Human erythrocyte ghosts treated with tert-butyl hydroperoxide or ADP-Fe3+ incorporated radioactivity on reduction with tritiated borohydride. The tritium incorporation closely correlated with membrane lipid oxidation as assessed by the formation of thiobarbituric acid-reactive substances and fluorescent substances. Treatment of ghosts with the inducers in the presence of butylated hydroxytoluene, thiourea, or desferrioxamine suppressed the tritium incorporation in the subsequent reduction. Sodium dodecyl sulfate-polyacrylamide gel electrophoresis of the tritiated ghost proteins showed that the label was incorporated into the intermolecularly cross-linked and the uncross-linked proteins of bands 1, 2, 3, 4.1, 4.2, 5 and 6, and into the noncross-linked glycophorin A (PAS-1).
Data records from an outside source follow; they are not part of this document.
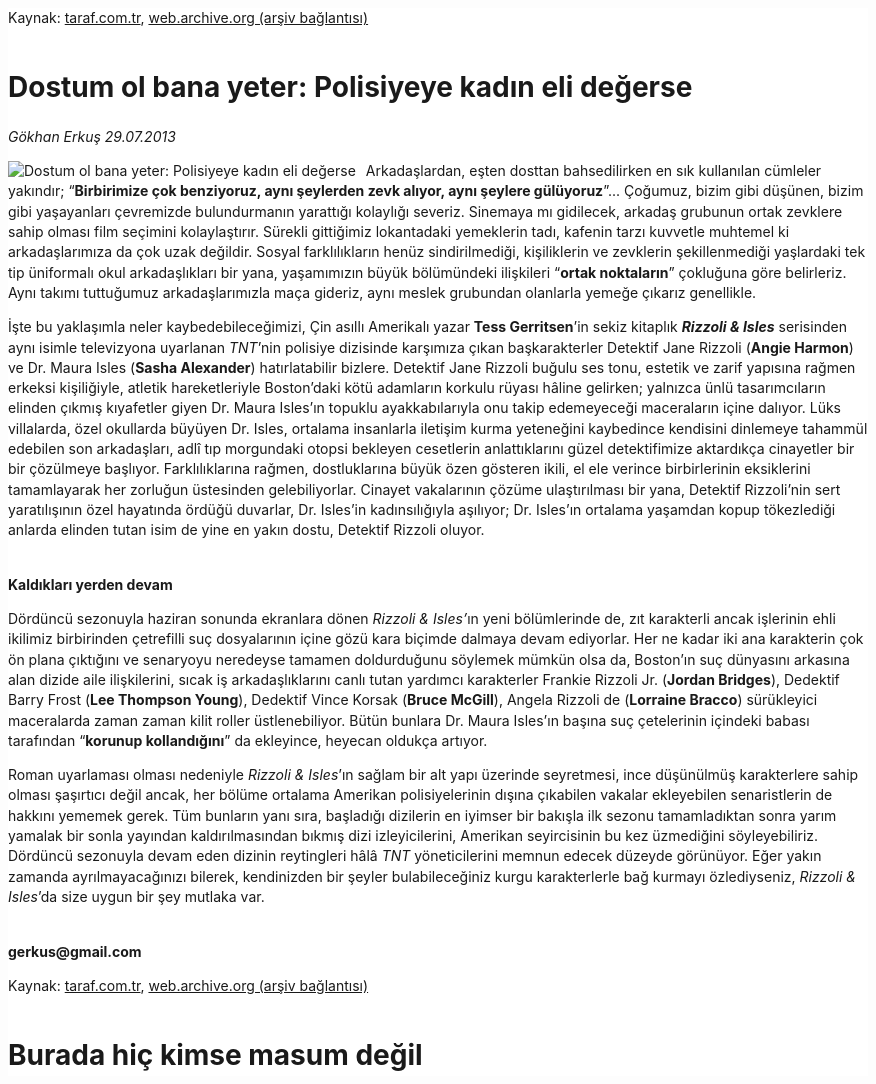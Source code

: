 Kaynak: [taraf.com.tr](http://www.taraf.com.tr:80/gokhan-erkus/makale-polisiye-meksika-sinirini-asti.htm), [web.archive.org (arşiv bağlantısı)](http://web.archive.org/web/20130724040622/http://www.taraf.com.tr:80/gokhan-erkus/makale-polisiye-meksika-sinirini-asti.htm)
# Dostum ol bana yeter: Polisiyeye kadın eli değerse

*Gökhan Erkuş 29.07.2013*

<div class="yazi"><img align="left" alt="Dostum ol bana yeter: Polisiyeye kadın eli değerse" border="0" src="http://www.taraf.com.tr/fotoraflar/makaleler/dostum-ol-bana-yeter-polisiyeye-kadin-eli-degerse_3297_orijinal.jpg" style="border-right-width:10px; border-color:#FFFFFF"/><p>Arkadaşlardan, eşten dosttan bahsedilirken en sık kullanılan cümleler yakındır; “<b>Birbirimize çok benziyoruz, aynı şeylerden zevk alıyor, aynı şeylere gülüyoruz</b>”... Çoğumuz, bizim gibi düşünen, bizim gibi yaşayanları çevremizde bulundurmanın yarattığı kolaylığı severiz. Sinemaya mı gidilecek, arkadaş grubunun ortak zevklere sahip olması film seçimini kolaylaştırır. Sürekli gittiğimiz lokantadaki yemeklerin tadı, kafenin tarzı kuvvetle muhtemel ki arkadaşlarımıza da çok uzak değildir. Sosyal farklılıkların henüz sindirilmediği, kişiliklerin ve zevklerin şekillenmediği yaşlardaki tek tip üniformalı okul arkadaşlıkları bir yana, yaşamımızın büyük bölümündeki ilişkileri “<b>ortak noktaların</b>” çokluğuna göre belirleriz. Aynı takımı tuttuğumuz arkadaşlarımızla maça gideriz, aynı meslek grubundan olanlarla yemeğe çıkarız genellikle. </p>
<p>İşte bu yaklaşımla neler kaybedebileceğimizi, Çin asıllı Amerikalı yazar <b>Tess Gerritsen</b>’in sekiz kitaplık <b><i>Rizzoli &amp; Isles</i></b> serisinden aynı isimle televizyona uyarlanan <i>TNT</i>’nin polisiye dizisinde karşımıza çıkan başkarakterler Detektif Jane Rizzoli (<b>Angie Harmon</b>) ve Dr. Maura Isles (<b>Sasha Alexander</b>) hatırlatabilir bizlere. Detektif Jane Rizzoli buğulu ses tonu, estetik ve zarif yapısına rağmen erkeksi kişiliğiyle, atletik hareketleriyle Boston’daki kötü adamların korkulu rüyası hâline gelirken; yalnızca ünlü tasarımcıların elinden çıkmış kıyafetler giyen Dr. Maura Isles’ın topuklu ayakkabılarıyla onu takip edemeyeceği maceraların içine dalıyor. Lüks villalarda, özel okullarda büyüyen Dr. Isles, ortalama insanlarla iletişim kurma yeteneğini kaybedince kendisini dinlemeye tahammül edebilen son arkadaşları, adlî tıp morgundaki otopsi bekleyen cesetlerin anlattıklarını güzel detektifimize aktardıkça cinayetler bir bir çözülmeye başlıyor. Farklılıklarına rağmen, dostluklarına büyük özen gösteren ikili, el ele verince birbirlerinin eksiklerini tamamlayarak her zorluğun üstesinden gelebiliyorlar. Cinayet vakalarının çözüme ulaştırılması bir yana, Detektif Rizzoli’nin sert yaratılışının özel hayatında ördüğü duvarlar, Dr. Isles’in kadınsılığıyla aşılıyor; Dr. Isles’ın ortalama yaşamdan kopup tökezlediği anlarda elinden tutan isim de yine en yakın dostu, Detektif Rizzoli oluyor.</p>
<p><b><br/>Kaldıkları yerden devam</b></p>
<p>Dördüncü sezonuyla haziran sonunda ekranlara dönen <i>Rizzoli &amp; Isles’</i>ın yeni bölümlerinde de, zıt karakterli ancak işlerinin ehli ikilimiz birbirinden çetrefilli suç dosyalarının içine gözü kara biçimde dalmaya devam ediyorlar. Her ne kadar iki ana karakterin çok ön plana çıktığını ve senaryoyu neredeyse tamamen doldurduğunu söylemek mümkün olsa da, Boston’ın suç dünyasını arkasına alan dizide aile ilişkilerini, sıcak iş arkadaşlıklarını canlı tutan yardımcı karakterler Frankie Rizzoli Jr. (<b>Jordan Bridges</b>), Dedektif Barry Frost (<b>Lee Thompson Young</b>), Dedektif Vince Korsak (<b>Bruce McGill</b>), Angela Rizzoli de (<b>Lorraine Bracco</b>) sürükleyici maceralarda zaman zaman kilit roller üstlenebiliyor. Bütün bunlara Dr. Maura Isles’ın başına suç çetelerinin içindeki babası tarafından “<b>korunup kollandığını</b>” da ekleyince, heyecan oldukça artıyor.</p>
<p>Roman uyarlaması olması nedeniyle <i>Rizzoli &amp; Isles</i>’ın sağlam bir alt yapı üzerinde seyretmesi, ince düşünülmüş karakterlere sahip olması şaşırtıcı değil ancak, her bölüme ortalama Amerikan polisiyelerinin dışına çıkabilen vakalar ekleyebilen senaristlerin de hakkını yememek gerek. Tüm bunların yanı sıra, başladığı dizilerin en iyimser bir bakışla ilk sezonu tamamladıktan sonra yarım yamalak bir sonla yayından kaldırılmasından bıkmış dizi izleyicilerini, Amerikan seyircisinin bu kez üzmediğini söyleyebiliriz. Dördüncü sezonuyla devam eden dizinin reytingleri hâlâ <i>TNT</i> yöneticilerini memnun edecek düzeyde görünüyor. Eğer yakın zamanda ayrılmayacağınızı bilerek, kendinizden bir şeyler bulabileceğiniz kurgu karakterlerle bağ kurmayı özlediyseniz, <i>Rizzoli &amp; Isles</i>’da size uygun bir şey mutlaka var.</p><b>
<p><br/>gerkus@gmail.com</p>
</b>
</div>

Kaynak: [taraf.com.tr](http://www.taraf.com.tr/gokhan-erkus/makale-dostum-ol-bana-yeter-polisiyeye-kadin-eli-degerse.htm), [web.archive.org (arşiv bağlantısı)](http://web.archive.org/web/20130909162547/http://www.taraf.com.tr/gokhan-erkus/makale-dostum-ol-bana-yeter-polisiyeye-kadin-eli-degerse.htm)
# Burada hiç kimse masum değil
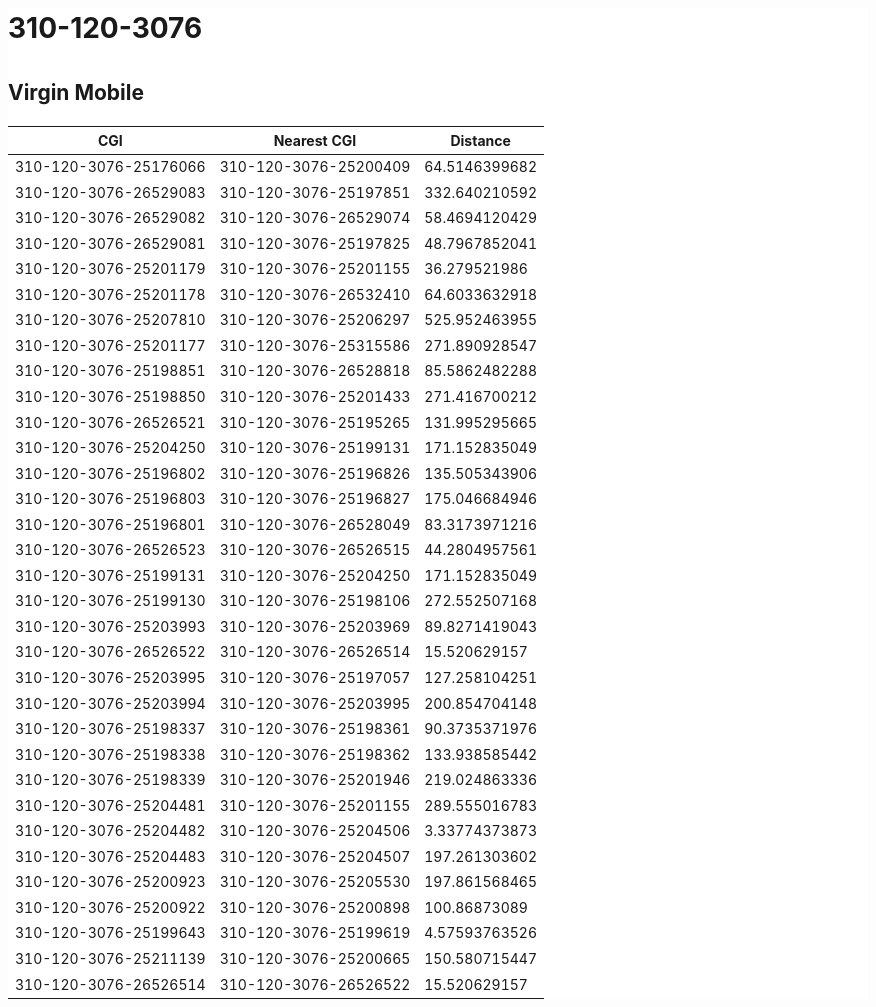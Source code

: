 # 310-120-3076
## Virgin Mobile


| CGI | Nearest CGI | Distance |
|-----|-------------|----------|
| 310-120-3076-25176066 | 310-120-3076-25200409 | 64.5146399682 |
| 310-120-3076-26529083 | 310-120-3076-25197851 | 332.640210592 |
| 310-120-3076-26529082 | 310-120-3076-26529074 | 58.4694120429 |
| 310-120-3076-26529081 | 310-120-3076-25197825 | 48.7967852041 |
| 310-120-3076-25201179 | 310-120-3076-25201155 | 36.279521986 |
| 310-120-3076-25201178 | 310-120-3076-26532410 | 64.6033632918 |
| 310-120-3076-25207810 | 310-120-3076-25206297 | 525.952463955 |
| 310-120-3076-25201177 | 310-120-3076-25315586 | 271.890928547 |
| 310-120-3076-25198851 | 310-120-3076-26528818 | 85.5862482288 |
| 310-120-3076-25198850 | 310-120-3076-25201433 | 271.416700212 |
| 310-120-3076-26526521 | 310-120-3076-25195265 | 131.995295665 |
| 310-120-3076-25204250 | 310-120-3076-25199131 | 171.152835049 |
| 310-120-3076-25196802 | 310-120-3076-25196826 | 135.505343906 |
| 310-120-3076-25196803 | 310-120-3076-25196827 | 175.046684946 |
| 310-120-3076-25196801 | 310-120-3076-26528049 | 83.3173971216 |
| 310-120-3076-26526523 | 310-120-3076-26526515 | 44.2804957561 |
| 310-120-3076-25199131 | 310-120-3076-25204250 | 171.152835049 |
| 310-120-3076-25199130 | 310-120-3076-25198106 | 272.552507168 |
| 310-120-3076-25203993 | 310-120-3076-25203969 | 89.8271419043 |
| 310-120-3076-26526522 | 310-120-3076-26526514 | 15.520629157 |
| 310-120-3076-25203995 | 310-120-3076-25197057 | 127.258104251 |
| 310-120-3076-25203994 | 310-120-3076-25203995 | 200.854704148 |
| 310-120-3076-25198337 | 310-120-3076-25198361 | 90.3735371976 |
| 310-120-3076-25198338 | 310-120-3076-25198362 | 133.938585442 |
| 310-120-3076-25198339 | 310-120-3076-25201946 | 219.024863336 |
| 310-120-3076-25204481 | 310-120-3076-25201155 | 289.555016783 |
| 310-120-3076-25204482 | 310-120-3076-25204506 | 3.33774373873 |
| 310-120-3076-25204483 | 310-120-3076-25204507 | 197.261303602 |
| 310-120-3076-25200923 | 310-120-3076-25205530 | 197.861568465 |
| 310-120-3076-25200922 | 310-120-3076-25200898 | 100.86873089 |
| 310-120-3076-25199643 | 310-120-3076-25199619 | 4.57593763526 |
| 310-120-3076-25211139 | 310-120-3076-25200665 | 150.580715447 |
| 310-120-3076-26526514 | 310-120-3076-26526522 | 15.520629157 |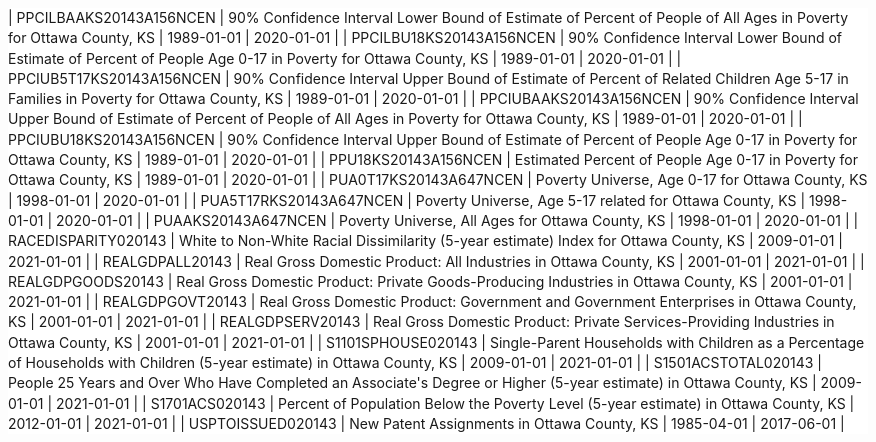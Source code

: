 | PPCILBAAKS20143A156NCEN   | 90% Confidence Interval Lower Bound of Estimate of Percent of People of All Ages in Poverty for Ottawa County, KS                                                          | 1989-01-01          | 2020-01-01        |
| PPCILBU18KS20143A156NCEN  | 90% Confidence Interval Lower Bound of Estimate of Percent of People Age 0-17 in Poverty for Ottawa County, KS                                                             | 1989-01-01          | 2020-01-01        |
| PPCIUB5T17KS20143A156NCEN | 90% Confidence Interval Upper Bound of Estimate of Percent of Related Children Age 5-17 in Families in Poverty for Ottawa County, KS                                       | 1989-01-01          | 2020-01-01        |
| PPCIUBAAKS20143A156NCEN   | 90% Confidence Interval Upper Bound of Estimate of Percent of People of All Ages in Poverty for Ottawa County, KS                                                          | 1989-01-01          | 2020-01-01        |
| PPCIUBU18KS20143A156NCEN  | 90% Confidence Interval Upper Bound of Estimate of Percent of People Age 0-17 in Poverty for Ottawa County, KS                                                             | 1989-01-01          | 2020-01-01        |
| PPU18KS20143A156NCEN      | Estimated Percent of People Age 0-17 in Poverty for Ottawa County, KS                                                                                                      | 1989-01-01          | 2020-01-01        |
| PUA0T17KS20143A647NCEN    | Poverty Universe, Age 0-17 for Ottawa County, KS                                                                                                                           | 1998-01-01          | 2020-01-01        |
| PUA5T17RKS20143A647NCEN   | Poverty Universe, Age 5-17 related for Ottawa County, KS                                                                                                                   | 1998-01-01          | 2020-01-01        |
| PUAAKS20143A647NCEN       | Poverty Universe, All Ages for Ottawa County, KS                                                                                                                           | 1998-01-01          | 2020-01-01        |
| RACEDISPARITY020143       | White to Non-White Racial Dissimilarity (5-year estimate) Index for Ottawa County, KS                                                                                      | 2009-01-01          | 2021-01-01        |
| REALGDPALL20143           | Real Gross Domestic Product: All Industries in Ottawa County, KS                                                                                                           | 2001-01-01          | 2021-01-01        |
| REALGDPGOODS20143         | Real Gross Domestic Product: Private Goods-Producing Industries in Ottawa County, KS                                                                                       | 2001-01-01          | 2021-01-01        |
| REALGDPGOVT20143          | Real Gross Domestic Product: Government and Government Enterprises in Ottawa County, KS                                                                                    | 2001-01-01          | 2021-01-01        |
| REALGDPSERV20143          | Real Gross Domestic Product: Private Services-Providing Industries in Ottawa County, KS                                                                                    | 2001-01-01          | 2021-01-01        |
| S1101SPHOUSE020143        | Single-Parent Households with Children as a Percentage of Households with Children (5-year estimate) in Ottawa County, KS                                                  | 2009-01-01          | 2021-01-01        |
| S1501ACSTOTAL020143       | People 25 Years and Over Who Have Completed an Associate's Degree or Higher (5-year estimate) in Ottawa County, KS                                                         | 2009-01-01          | 2021-01-01        |
| S1701ACS020143            | Percent of Population Below the Poverty Level (5-year estimate) in Ottawa County, KS                                                                                       | 2012-01-01          | 2021-01-01        |
| USPTOISSUED020143         | New Patent Assignments in Ottawa County, KS                                                                                                                                | 1985-04-01          | 2017-06-01        |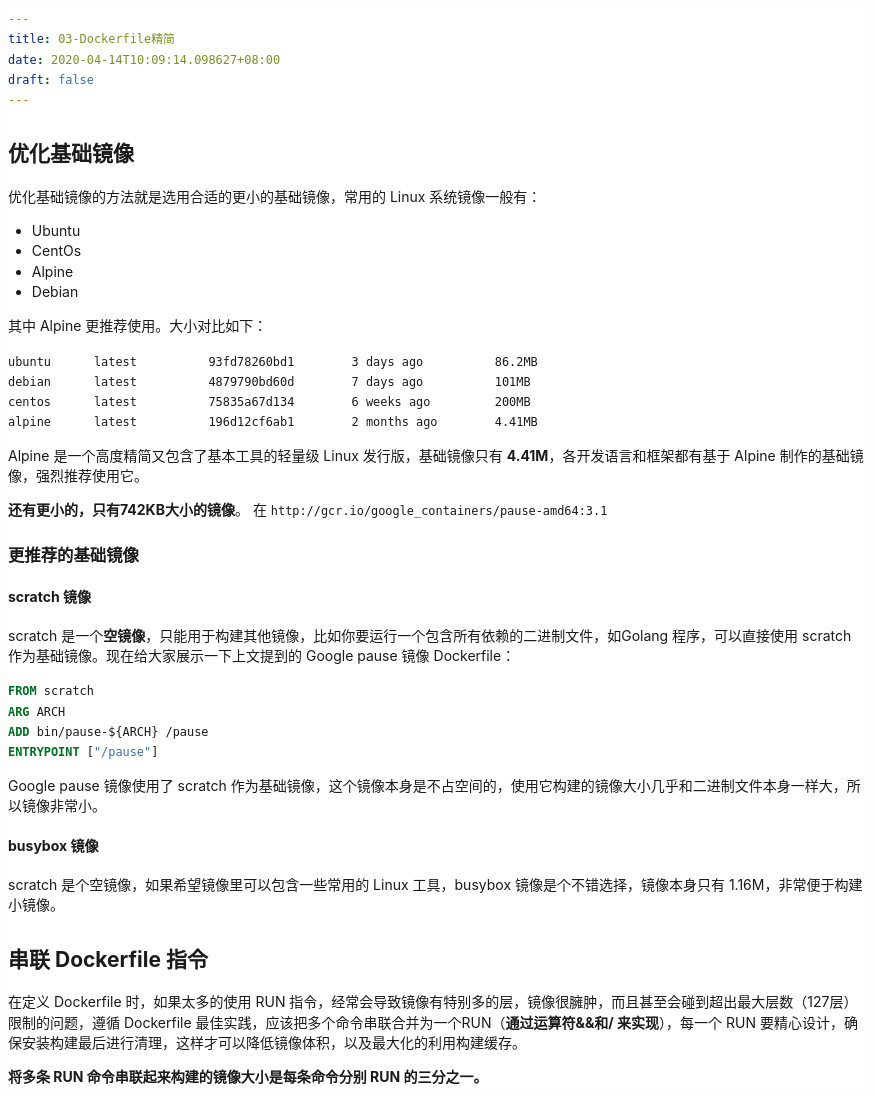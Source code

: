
 ```yaml
---
title: 03-Dockerfile精简
date: 2020-04-14T10:09:14.098627+08:00
draft: false
---
```


## 优化基础镜像

优化基础镜像的方法就是选用合适的更小的基础镜像，常用的 Linux 系统镜像一般有：

- Ubuntu
- CentOs
- Alpine
- Debian

其中 Alpine 更推荐使用。大小对比如下：

```bash
ubuntu      latest          93fd78260bd1        3 days ago          86.2MB
debian      latest          4879790bd60d        7 days ago          101MB
centos      latest          75835a67d134        6 weeks ago         200MB
alpine      latest          196d12cf6ab1        2 months ago        4.41MB
```

Alpine 是一个高度精简又包含了基本工具的轻量级 Linux 发行版，基础镜像只有 **4.41M**，各开发语言和框架都有基于 Alpine 制作的基础镜像，强烈推荐使用它。

**还有更小的，只有742KB大小的镜像**。 在 `http://gcr.io/google_containers/pause-amd64:3.1`

### 更推荐的基础镜像

#### scratch 镜像

scratch 是一个**空镜像**，只能用于构建其他镜像，比如你要运行一个包含所有依赖的二进制文件，如Golang 程序，可以直接使用 scratch 作为基础镜像。现在给大家展示一下上文提到的 Google pause 镜像 Dockerfile：

```dockerfile
FROM scratch
ARG ARCH
ADD bin/pause-${ARCH} /pause
ENTRYPOINT ["/pause"]
```

Google pause 镜像使用了 scratch 作为基础镜像，这个镜像本身是不占空间的，使用它构建的镜像大小几乎和二进制文件本身一样大，所以镜像非常小。

#### busybox 镜像

scratch 是个空镜像，如果希望镜像里可以包含一些常用的 Linux 工具，busybox 镜像是个不错选择，镜像本身只有 1.16M，非常便于构建小镜像。

## 串联 Dockerfile 指令

在定义 Dockerfile 时，如果太多的使用 RUN 指令，经常会导致镜像有特别多的层，镜像很臃肿，而且甚至会碰到超出最大层数（127层）限制的问题，遵循 Dockerfile 最佳实践，应该把多个命令串联合并为一个RUN（**通过运算符&&和/ 来实现**），每一个 RUN 要精心设计，确保安装构建最后进行清理，这样才可以降低镜像体积，以及最大化的利用构建缓存。

**将多条 RUN 命令串联起来构建的镜像大小是每条命令分别 RUN 的三分之一。**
Glycophorin A was hardly cross-linkable but modified during membrane lipid oxidation. Possible candidates for producing borohydride-reducible functions in the proteins are various mono- and bifunctional aldehydes, as well as those for producing fluorescence and cross-links. A part of thiobarbituric acid-reactive or fluorescent substances may be involved in borohydride reduction and tritium labeling.